Monday, February 17, 2014

I Also Typed A Bunch Of True Detective References Into Google

By: Ben Johnson

Fans of HBO’s mesmerizing True Detective know by now that not everything is as it seems, but did you know that you could type in a bunch of references from the show’s mythology into Google in order to destroy all sense of joy and fun and mystery in the universe? It’s true!

Here are some things from the show I typed into Google in order to tell you about them as if I thought of them while I was watching the show.

It turns out the show that we all know and love owes a debt of stylistic gratitude to detective novelist James Lee Burke, whose recurring character Dave Robicheaux is also based out of some of the same Louisiana settings as our True Detective heroes Martin Hart and Rust Cohle. Burke functions in the same milieu as True Detective, among the lowlifes and the very dark recesses of the Louisiana bayou, and also employs heavy doses of surrealism to put a spooky spin on the genre, notably in his “In The Electric Mists With The Confederate Dead.”

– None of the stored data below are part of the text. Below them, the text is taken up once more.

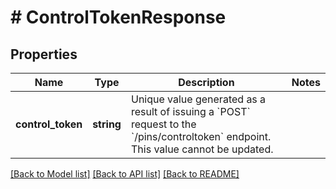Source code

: # # ControlTokenResponse

## Properties

Name | Type | Description | Notes
------------ | ------------- | ------------- | -------------
**control_token** | **string** | Unique value generated as a result of issuing a &#x60;POST&#x60; request to the &#x60;/pins/controltoken&#x60; endpoint. This value cannot be updated. |

[[Back to Model list]](../../README.md#models) [[Back to API list]](../../README.md#endpoints) [[Back to README]](../../README.md)
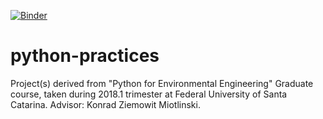 [![Binder](https://mybinder.org/badge.svg)](https://mybinder.org/v2/gh/gabiitokazu/python-practices/master)
# python-practices
Project(s) derived from "Python for Environmental Engineering" Graduate course, taken during 2018.1 trimester at Federal University of Santa Catarina. Advisor: Konrad Ziemowit Miotlinski.
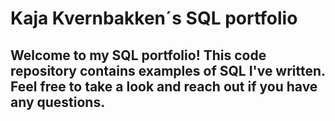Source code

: # Kaja Kvernbakken´s SQL portfolio

## Welcome to my SQL portfolio! This code repository contains examples of SQL I've written. Feel free to take a look and reach out if you have any questions.
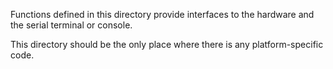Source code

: Functions defined in this directory provide interfaces to the hardware
and the serial terminal or console.

This directory should be the only place where there is any platform-specific
code. 
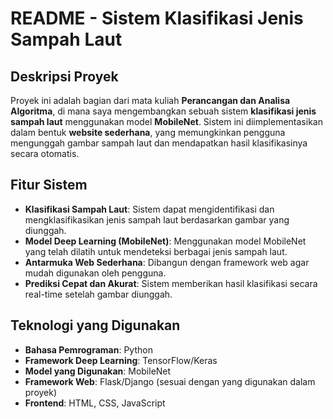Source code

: # README - Sistem Klasifikasi Jenis Sampah Laut  

## Deskripsi Proyek  
Proyek ini adalah bagian dari mata kuliah **Perancangan dan Analisa Algoritma**, di mana saya mengembangkan sebuah sistem **klasifikasi jenis sampah laut** menggunakan model **MobileNet**. Sistem ini diimplementasikan dalam bentuk **website sederhana**, yang memungkinkan pengguna mengunggah gambar sampah laut dan mendapatkan hasil klasifikasinya secara otomatis.  

## Fitur Sistem  
- **Klasifikasi Sampah Laut**: Sistem dapat mengidentifikasi dan mengklasifikasikan jenis sampah laut berdasarkan gambar yang diunggah.  
- **Model Deep Learning (MobileNet)**: Menggunakan model MobileNet yang telah dilatih untuk mendeteksi berbagai jenis sampah laut.  
- **Antarmuka Web Sederhana**: Dibangun dengan framework web agar mudah digunakan oleh pengguna.  
- **Prediksi Cepat dan Akurat**: Sistem memberikan hasil klasifikasi secara real-time setelah gambar diunggah.  

## Teknologi yang Digunakan  
- **Bahasa Pemrograman**: Python  
- **Framework Deep Learning**: TensorFlow/Keras  
- **Model yang Digunakan**: MobileNet  
- **Framework Web**: Flask/Django (sesuai dengan yang digunakan dalam proyek)  
- **Frontend**: HTML, CSS, JavaScript  
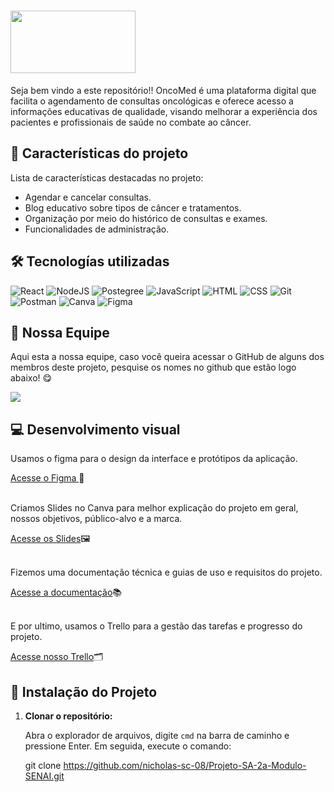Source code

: # <img src="https://github.com/nicholas-sc-08/Projeto-SA-2a-Modulo-SENAI/blob/main/Projeto-SA/public/Logo_Footer.svg" width='200px' height='100px'/>

<p>Seja bem vindo a este repositório!! OncoMed é uma plataforma digital que facilita o agendamento de consultas oncológicas e oferece acesso a informações educativas de qualidade, visando melhorar a experiência dos pacientes e profissionais de saúde no combate ao câncer.</p>

## 🚀 Características do projeto

<p>Lista de características destacadas no projeto:</p>

<ul>
  <li>Agendar e cancelar consultas.</li>
  <li>Blog educativo sobre tipos de câncer e tratamentos.</li>
  <li>Organização por meio do histórico de consultas e exames.</li>
  <li>Funcionalidades de administração.</li>
</ul>

## 🛠 Tecnologías utilizadas
![React](https://img.shields.io/badge/React-20232A?style=for-the-badge&logo=react&logoColor=61DAFB)
![NodeJS](https://img.shields.io/badge/Node%20js-339933?style=for-the-badge&logo=nodedotjs&logoColor=white)
![Postegree](https://img.shields.io/badge/postgresql-4169e1?style=for-the-badge&logo=postgresql&logoColor=white)
![JavaScript](https://img.shields.io/badge/JavaScript-F7DF1E?style=for-the-badge&logo=javascript&logoColor=black)
![HTML](https://img.shields.io/badge/HTML5-E34F26?style=for-the-badge&logo=html5&logoColor=white)
![CSS](https://img.shields.io/badge/CSS3-1572B6?style=for-the-badge&logo=css3&logoColor=white)
![Git](https://img.shields.io/badge/GIT-E44C30?style=for-the-badge&logo=git&logoColor=black)
![Postman](https://img.shields.io/badge/Postman-FF6C37?style=for-the-badge&logo=Postman&logoColor=white)
![Canva](https://img.shields.io/badge/Canva-%2300C4CC.svg?&style=for-the-badge&logo=Canva&logoColor=black)
![Figma](https://img.shields.io/badge/Figma-090909?style=for-the-badge&logo=figma&logoColor=white)


## 👑 Nossa Equipe 

<p>Aqui esta a nossa equipe, caso você queira acessar o GitHub de alguns dos membros deste projeto, pesquise os nomes no github que estão logo abaixo! 😋 </p>

<img src='https://github.com/nicholas-sc-08/Projeto-SA-2a-Modulo-SENAI/blob/main/Imagens_Readme/Equipe_SA.png'/>

## 💻 Desenvolvimento visual

<p>Usamos o figma para o design da interface e protótipos da aplicação.</p>
<a href='https://www.figma.com/design/VizoKBMnKxm9Z9LTnxk8gb/OncoMed-S.A?t=AahHoVgF3qlPIBWa-1'>Acesse o Figma </a>🎨

<br>
<br>

<p>Criamos Slides no Canva para melhor explicação do projeto em geral, nossos objetivos, público-alvo e a marca.</p>
<a href='https://www.canva.com/design/DAGYQwcE80E/F1Kz9ie8plXei4bH6ZJQZg/edit?utm_content=DAGYQwcE80E&utm_campaign=designshare&utm_medium=link2&utm_source=sharebutton'>Acesse os Slides</a>🖼

<br>
<br>

<p>Fizemos uma documentação técnica e guias de uso e requisitos do projeto.</p>
<a href='https://docs.google.com/document/d/1JCgDHtOrIPcDpeNMzDOljcKf5PUUvkDxb4L_-Jmbklg/edit?usp=sharing'>Acesse a documentação</a>📚

<br>
<br>

<p>E por ultimo, usamos o Trello para a gestão das tarefas e progresso do projeto.</p>
<a href='https://trello.com/invite/b/66c38d75f0383a9b4fff14a2/ATTI08d0886c91f67d0432ab87d2253e250cE512EBA3/projeto'>Acesse nosso Trello</a>🗂️

## 👑 Instalação do Projeto

1. **Clonar o repositório:**

   Abra o explorador de arquivos, digite `cmd` na barra de caminho e pressione Enter. Em seguida, execute o comando:

   git clone https://github.com/nicholas-sc-08/Projeto-SA-2a-Modulo-SENAI.git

Isn’t it great that Google told me that? I’m smart. Now you read this, so you are also smart. I recommend reading some James Lee Burke novels in order to really really be smart while watching a TV show you enjoy. But reading this thing I am writing for you now might be a good substitute. Bottom line: there is such a thing as being good at watching TV, and reading about the things I just now looked for on Google can help you accomplish this.

One of the things that makes this show great is its use of music. Guess who used Google to find out all about the music from the show? I did. Turns out that such a thing is possible. The show has songs from rock bands I know about already such as The Black Angels and The 13th Floor Elevators and Melvins and even a weird part where a Louisiana roller rink DJ in the year 1996 is playing The Kinks instead of Mark Morrison.

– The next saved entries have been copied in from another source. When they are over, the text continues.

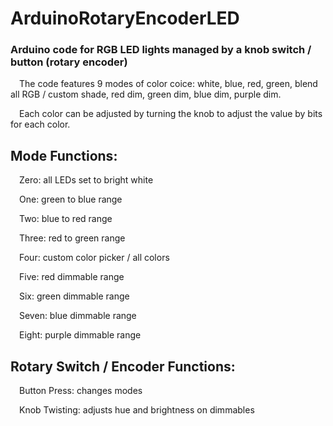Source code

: # ArduinoRotaryEncoderLED
### Arduino code for RGB LED lights managed by a knob switch / button (rotary encoder)

&emsp;The code features 9 modes of color coice: white, blue, red, green, blend all RGB / custom shade, red dim, green dim, blue dim, purple dim. 

&emsp;Each color can be adjusted by turning the knob to adjust the value by bits for each color.

## Mode Functions:

  &emsp;Zero: all LEDs set to bright white
  
  &emsp;One: green to blue range 
  
  &emsp;Two: blue to red range
  
  &emsp;Three: red to green range
  
  &emsp;Four: custom color picker / all colors
  
  &emsp;Five: red dimmable range
  
  &emsp;Six: green dimmable range
  
  &emsp;Seven: blue dimmable range
  
  &emsp;Eight: purple dimmable range
  
## Rotary Switch / Encoder Functions:

  &emsp;Button Press: changes modes
  
  &emsp;Knob Twisting: adjusts hue and brightness on dimmables
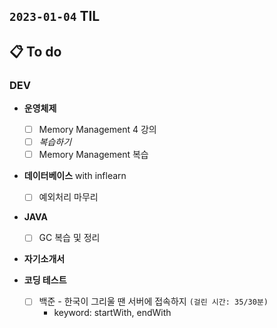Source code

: ## `2023-01-04` TIL

## 📋 To do

### DEV

+ **운영체제**
  + [ ] Memory Management 4 강의
  + [ ] _복습하기_
  + [ ] Memory Management 복습

+ **데이터베이스** with inflearn
  + [ ] 예외처리 마무리

+ **JAVA**
  + [ ] GC 복습 및 정리

+ **자기소개서**

+ **코딩 테스트**
  + [ ] 백준 - 한국이 그리울 땐 서버에 접속하지 `(걸린 시간: 35/30분)`
    + keyword: startWith, endWith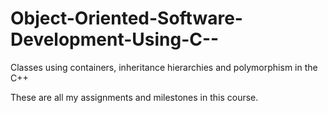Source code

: # Object-Oriented-Software-Development-Using-C--
Classes using containers, inheritance hierarchies and polymorphism in the C++

These are all my assignments and milestones in this course.
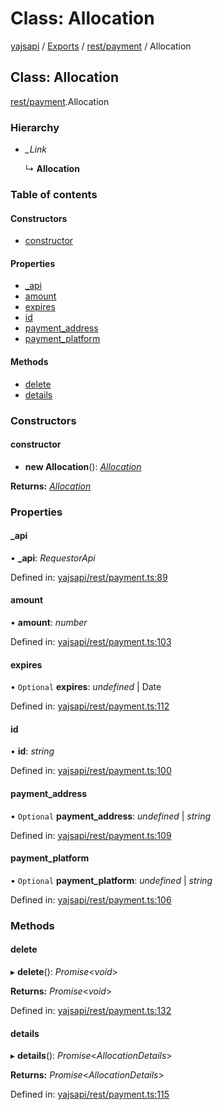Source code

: # Class: Allocation

[yajsapi](../yajsapi.md) / [Exports](../modules/) / [rest/payment](../modules/rest_payment.md) / Allocation

## Class: Allocation

[rest/payment](../modules/rest_payment.md).Allocation

### Hierarchy

* _\_Link_

  ↳ **Allocation**

### Table of contents

#### Constructors

* [constructor](rest_payment.allocation.md#constructor)

#### Properties

* [\_api](rest_payment.allocation.md#_api)
* [amount](rest_payment.allocation.md#amount)
* [expires](rest_payment.allocation.md#expires)
* [id](rest_payment.allocation.md#id)
* [payment\_address](rest_payment.allocation.md#payment_address)
* [payment\_platform](rest_payment.allocation.md#payment_platform)

#### Methods

* [delete](rest_payment.allocation.md#delete)
* [details](rest_payment.allocation.md#details)

### Constructors

#### constructor

* **new Allocation**\(\): [_Allocation_](rest_payment.allocation.md)

**Returns:** [_Allocation_](rest_payment.allocation.md)

### Properties

#### \_api

• **\_api**: _RequestorApi_

Defined in: [yajsapi/rest/payment.ts:89](https://github.com/golemfactory/yajsapi/blob/289a25a/yajsapi/rest/payment.ts#L89)

#### amount

• **amount**: _number_

Defined in: [yajsapi/rest/payment.ts:103](https://github.com/golemfactory/yajsapi/blob/289a25a/yajsapi/rest/payment.ts#L103)

#### expires

• `Optional` **expires**: _undefined_ \| Date

Defined in: [yajsapi/rest/payment.ts:112](https://github.com/golemfactory/yajsapi/blob/289a25a/yajsapi/rest/payment.ts#L112)

#### id

• **id**: _string_

Defined in: [yajsapi/rest/payment.ts:100](https://github.com/golemfactory/yajsapi/blob/289a25a/yajsapi/rest/payment.ts#L100)

#### payment\_address

• `Optional` **payment\_address**: _undefined_ \| _string_

Defined in: [yajsapi/rest/payment.ts:109](https://github.com/golemfactory/yajsapi/blob/289a25a/yajsapi/rest/payment.ts#L109)

#### payment\_platform

• `Optional` **payment\_platform**: _undefined_ \| _string_

Defined in: [yajsapi/rest/payment.ts:106](https://github.com/golemfactory/yajsapi/blob/289a25a/yajsapi/rest/payment.ts#L106)

### Methods

#### delete

▸ **delete**\(\): _Promise_&lt;_void_&gt;

**Returns:** _Promise_&lt;_void_&gt;

Defined in: [yajsapi/rest/payment.ts:132](https://github.com/golemfactory/yajsapi/blob/289a25a/yajsapi/rest/payment.ts#L132)

#### details

▸ **details**\(\): _Promise_&lt;_AllocationDetails_&gt;

**Returns:** _Promise_&lt;_AllocationDetails_&gt;

Defined in: [yajsapi/rest/payment.ts:115](https://github.com/golemfactory/yajsapi/blob/289a25a/yajsapi/rest/payment.ts#L115)

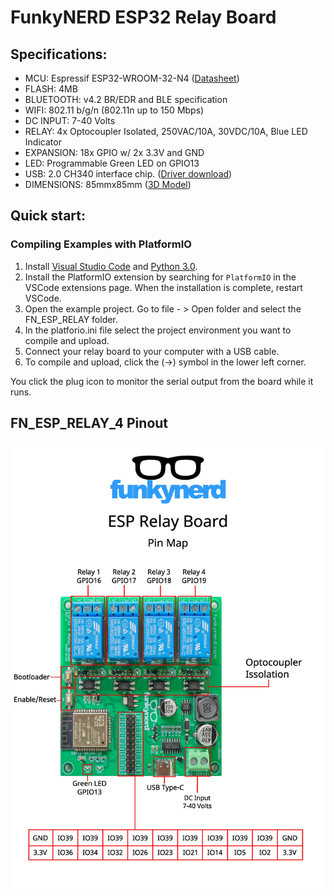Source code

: # FunkyNERD ESP32 Relay Board

## Specifications:

* MCU: Espressif ESP32-WROOM-32-N4 ([Datasheet](docs/2108131730_Espressif-Systems-ESP32-WROOM-32-N4_C82899.pdf))
* FLASH: 4MB
* BLUETOOTH: v4.2 BR/EDR and BLE specification
* WIFI: 802.11 b/g/n (802.11n up to 150 Mbps)
* DC INPUT: 7-40 Volts
* RELAY: 4x Optocoupler Isolated, 250VAC/10A, 30VDC/10A, Blue LED Indicator
* EXPANSION: 18x GPIO w/ 2x 3.3V and GND
* LED: Programmable Green LED on GPIO13
* USB: 2.0 CH340 interface chip.  ([Driver download](http://www.wch-ic.com/search?q=CH340&t=downloads))
* DIMENSIONS: 85mmx85mm ([3D Model](docs/3D_PCB1_2022-11-21.step))

## Quick start:

### Compiling Examples with **PlatformIO**

1. Install [Visual Studio Code](https://code.visualstudio.com/) and [Python 3.0](https://www.python.org/).
2. Install the PlatformIO extension by searching for `PlatformIO` in the VSCode extensions page.  When the installation is complete, restart VSCode.
3. Open the example project.  Go to file - > Open folder and select the FN_ESP_RELAY folder.
4. In the platforio.ini file select the project environment you want to compile and upload.
5. Connect your relay board to your computer with a USB cable.
6. To compile and upload, click the (→) symbol in the lower left corner.

You click the plug icon to monitor the serial output from the board while it runs.

## FN_ESP_RELAY_4 Pinout
![](images/FN_ESP_RELAY_4.jpg)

The point is this: I looked all of this up on Google. You’re just going to have to take my word for it that I’ve heard of the Melvins. But duh. Of course I’ve heard of the Melvins. The Melvins formed in Aberdeen/Montesano, WA in 1983 the founding members were Buzz, Mike Dillard (drums), and ex-Mudhoney bassist Matt Lukin. Duh. Everybody knows that, in that exact wording. Especially me. And now, thanks to this great article you’re reading on the internet, so do you.

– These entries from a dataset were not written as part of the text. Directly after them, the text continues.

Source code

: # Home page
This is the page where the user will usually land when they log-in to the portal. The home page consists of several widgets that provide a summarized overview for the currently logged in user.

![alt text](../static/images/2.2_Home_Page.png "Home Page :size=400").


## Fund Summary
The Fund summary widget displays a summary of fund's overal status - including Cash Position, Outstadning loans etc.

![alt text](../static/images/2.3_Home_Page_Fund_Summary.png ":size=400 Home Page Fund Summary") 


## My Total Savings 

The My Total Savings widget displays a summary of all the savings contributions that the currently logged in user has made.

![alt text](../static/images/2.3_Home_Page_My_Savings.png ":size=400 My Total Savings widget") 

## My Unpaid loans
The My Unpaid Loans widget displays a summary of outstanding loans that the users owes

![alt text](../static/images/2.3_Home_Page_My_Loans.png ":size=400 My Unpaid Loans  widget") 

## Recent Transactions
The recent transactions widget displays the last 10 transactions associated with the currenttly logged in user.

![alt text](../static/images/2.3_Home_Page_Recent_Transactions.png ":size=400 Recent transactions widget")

According to this Google search I just did, the key to enjoying things is to relax. You just sit there, and you try to be attentive and relaxed and present and available, and you let the thing you enjoy wash over you like a warm bath. You don’t run out to go do battle with it, screaming and brandishing intellectual weapons. You accept it calmly, and you allow it to affect you in whatever natural way it does or does not affect you, and then you go on with your life, enriched by having fully experienced the thing that you enjoy. You do not set up a cottage industry touting its virtues. You do not infuse its essence into your sense of self. You do not conflate your ability to define and understand its merits with a validation of your own existence. You merely breathe it in, hold it, and exhale it.

Aren’t you glad I found that stuff on Google? Man, Google has everything.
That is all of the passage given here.